It's a little-known downfall of the carefree summer months: The number of cats and dogs in the city's shelters tends to spike in June, July and August.

It's a little-known downfall of the carefree summer months: The number of cats and dogs in the city's shelters tends to spike in June, July and August.

Animal shelters in the city are taking in their usual summer influx of homeless pets, including large numbers of young kittens.

“There is no better time to adopt,” said Gail Buchwald, senior vice president of the ASPCA’s adoption center.

This year has seen an increased number of animals at the shelter: Through July of this year, the ASPCA has taken in 865 kittens, a 21 percent increase from the same time last summer, when they took in 717 kittens.



She explained that cats begin to mate around April or May, and that they typically give birth during the summer months. People often give the kittens to shelters rather than letting them run wild on the streets.



Many pet owners, however, are not prepared for the time and expense needed to raise these offspring, according to Buchwald.



“Generally, it’s much more than folks anticipate, and for that reason the litters get relinquished to shelters,” she said.



Animal shelters also become more crowded in summer because so many people move in June, July or August.

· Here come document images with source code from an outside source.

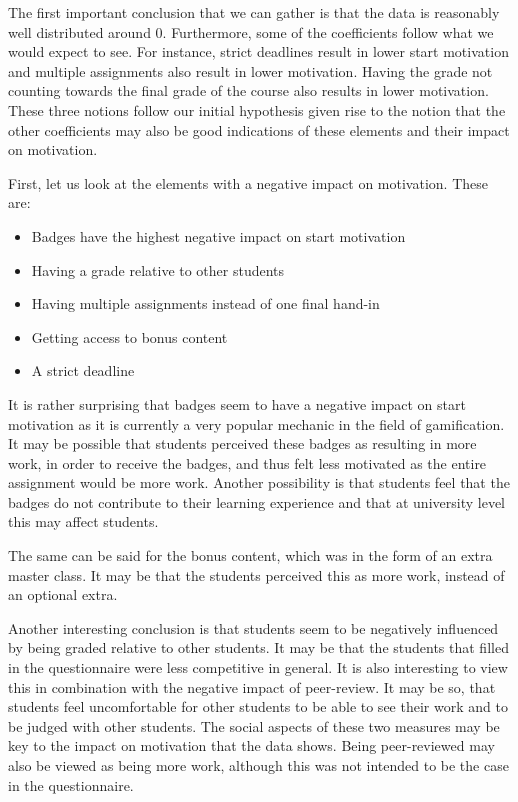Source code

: \documentclass[11pt]{article}
\begin{document}
The first important conclusion that we can gather is that the data is reasonably well distributed around $0$. Furthermore, some of the coefficients follow what we would expect to see. For instance, strict deadlines result in lower start motivation and multiple assignments also result in lower motivation. Having the grade not counting towards the final grade of the course also results in lower motivation. These three notions follow our initial hypothesis given rise to the notion that the other coefficients may also be good indications of these elements and their impact on motivation.

First, let us look at the elements with a negative impact on motivation. These are:
\begin{itemize}
  \item Badges have the highest negative impact on start motivation
  \item Having a grade relative to other students
  \item Having multiple assignments instead of one final hand-in
  \item Getting access to bonus content
  \item A strict deadline
\end{itemize}

It is rather surprising that badges seem to have a negative impact on start motivation as it is currently a very popular mechanic in the field of gamification. It may be possible that students perceived these badges as resulting in more work, in order to receive the badges, and thus felt less motivated as the entire assignment would be more work. Another possibility is that students feel that the badges do not contribute to their learning experience and that at university level this may affect students.

The same can be said for the bonus content, which was in the form of an extra master class. It may be that the students perceived this as more work, instead of an optional extra.

Another interesting conclusion is that students seem to be negatively influenced by being graded relative to other students. It may be that the students that filled in the questionnaire were less competitive in general. It is also interesting to view this in combination with the negative impact of peer-review. It may be so, that students feel uncomfortable for other students to be able to see their work and to be judged with other students. The social aspects of these two measures may be key to the impact on motivation that the data shows. Being peer-reviewed may also be viewed as being more work, although this was not intended to be the case in the questionnaire.
\end{document}
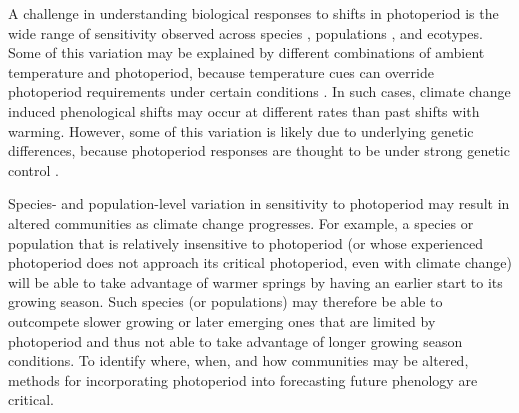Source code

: \documentclass{article}
\begin{document}

\par A challenge in understanding biological responses to shifts in photoperiod is the wide range of sensitivity observed across species \citep{Sanz-Perez:2009aa, zohner2016,flynn2018}, populations \citep{tanino2010}, and ecotypes\citep{Howe:1995aa}. Some of this variation may be explained by different combinations of ambient temperature and photoperiod, because temperature cues can override photoperiod requirements under certain conditions \citep [e.g.,][] {tanino2010}. In such cases, climate change induced phenological shifts may occur at different rates than past shifts with warming. However, some of this variation is likely due to underlying genetic differences, because photoperiod responses are thought to be under strong genetic control \cite{bradshaw1995,weih2004,keller2011}. 
\par Species- and population-level variation in sensitivity to photoperiod may result in altered communities as climate change progresses. For example, a species or population that is relatively insensitive to photoperiod (or whose experienced photoperiod does not approach its critical photoperiod, even with climate change) will be able to take advantage of warmer springs by having an earlier start to its growing season. Such species (or populations) may therefore be able to outcompete slower growing or later emerging ones that are limited by photoperiod and thus not able to take advantage of longer growing season conditions. To identify where, when, and how communities may be altered, methods for incorporating photoperiod into forecasting future phenology are critical. 
\end{document}
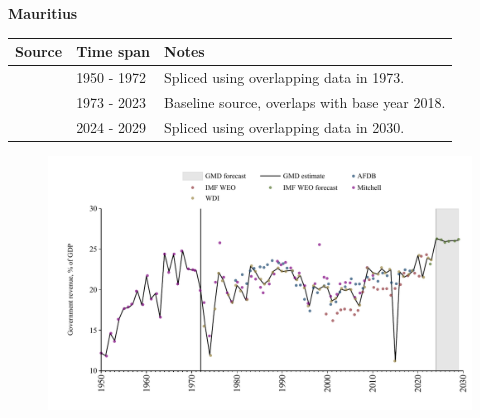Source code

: \documentclass[12pt,a4paper,landscape]{article}
\begin{document}
\begin{adjustbox}{max totalsize={\paperwidth}{\paperheight},center}
\begin{minipage}[t][\textheight][t]{\textwidth}
\vspace*{0.5cm}
{}
\begin{center}
{\Large\bfseries Mauritius}
\end{center}
\vspace{0.5cm}
\begin{table}[H]
\centering
\small
\begin{tabular}{|l|l|l|}
\hline
\textbf{Source} & \textbf{Time span} & \textbf{Notes} \\
\hline
\rowcolor{white}\cite{Mitchell}& 1950 - 1972 &Spliced using overlapping data in 1973.\\
\rowcolor{lightgray}\cite{WDI}& 1973 - 2023 &Baseline source, overlaps with base year 2018.\\
\rowcolor{white}\cite{IMF_WEO_forecast}& 2024 - 2029 &Spliced using overlapping data in 2030.\\
\hline
\end{tabular}
\end{table}
\begin{figure}[H]
\centering
\includegraphics[width=\textwidth,height=0.6\textheight,keepaspectratio]{graphs/MUS_govrev_GDP.pdf}
\end{figure}
\end{minipage}
\end{adjustbox}
\end{document}
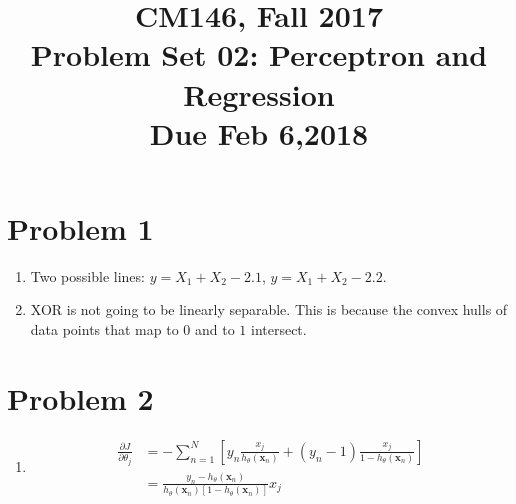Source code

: \documentclass[11pt]{article}
\newcommand{\cnum}{CM146}
\newcommand{\ced}{Fall 2017}
\newcommand{\ctitle}[3]{\title{\vspace{-0.5in}\cnum, \ced\\Problem Set #1: #2\\Due #3}}
\begin{document}
\ctitle{02}{Perceptron and Regression}{Feb 6,2018}
\author{}
\date{}
\maketitle
\vspace{-0.75in}

\section{Problem 1}
\begin{enumerate}
\item Two possible lines: $y = X_1 + X_2 - 2.1$,
  $y = X_1 + X_2 - 2.2$.
  \vspace{10}
\item XOR is not going to be linearly separable. This is because the convex
  hulls of data points that map to $0$ and to $1$ intersect.
\end{enumerate}

\newpage
\section{Problem 2}

\begin{enumerate}
\item
  \begin{align*}
    \frac{\partial J}{\partial \theta_j}
    &=
    -\sum_{n=1}^N \left[y_n \frac{x_j}{h_{\theta}(\textbf{x}_n)}
      + (y_n-1)\frac{x_j}{1-h_{\theta}(\textbf{x}_n)}\right]\\
    &= \frac{y_n - h_\theta(\textbf{x}_n)}{h_\theta (\textbf{x}_n) [1 - h_\theta(\textbf{x}_n)]}x_j
  \end{align*}
\end{enumerate}
\newpage
\end{document}
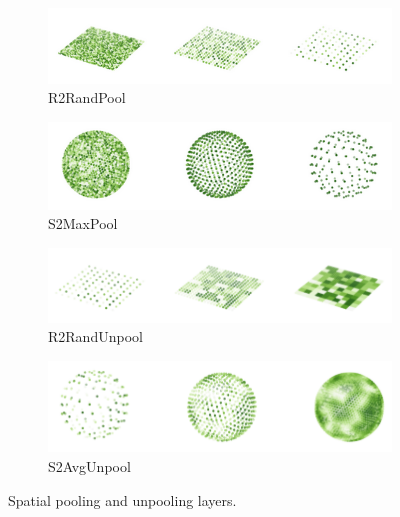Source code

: \documentclass{article}
\begin{document}
\begin{figure}[h!] 
    \centering
    \begin{subfigure}[b]{0.48\textwidth}
        \centering
        \includegraphics[width=\textwidth]{Images/r2_pooling.png}
        \caption{R2RandPool}
    \end{subfigure}
    \hfill
    \begin{subfigure}[b]{0.48\textwidth}
        \centering
        \includegraphics[width=\textwidth]{Images/s2_pooling.png}
        \caption{S2MaxPool}
    \end{subfigure}
    \hfill
    \begin{subfigure}[b]{0.48\textwidth}
        \centering
        \includegraphics[width=\textwidth]{Images/r2_unpooling.png}
        \caption{R2RandUnpool}
    \end{subfigure}
    \hfill
    \begin{subfigure}[b]{0.48\textwidth}
        \centering
        \includegraphics[width=\textwidth]{Images/s2_unpooling.png}
        \caption{S2AvgUnpool}
    \end{subfigure}
    \caption{Spatial pooling and unpooling layers.}
    \label{fig:pooling}
\end{figure}
\end{document}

Oftentimes, their new landlords either limit the size of pets or ban them altogether, Buchwald said.



“Moving is the number one reason for pet relinquishment across the country, and New York City is no exception,” she said.



About 50,000 homeless pets end up in the city’s shelters and rescue groups each year, according to Buchwald.



She said that with a live release rate of 70-75 percent, New York is one of the best cities in the country at avoiding euthanasia. Nonetheless, that rate could improve even further with more government resources, she said.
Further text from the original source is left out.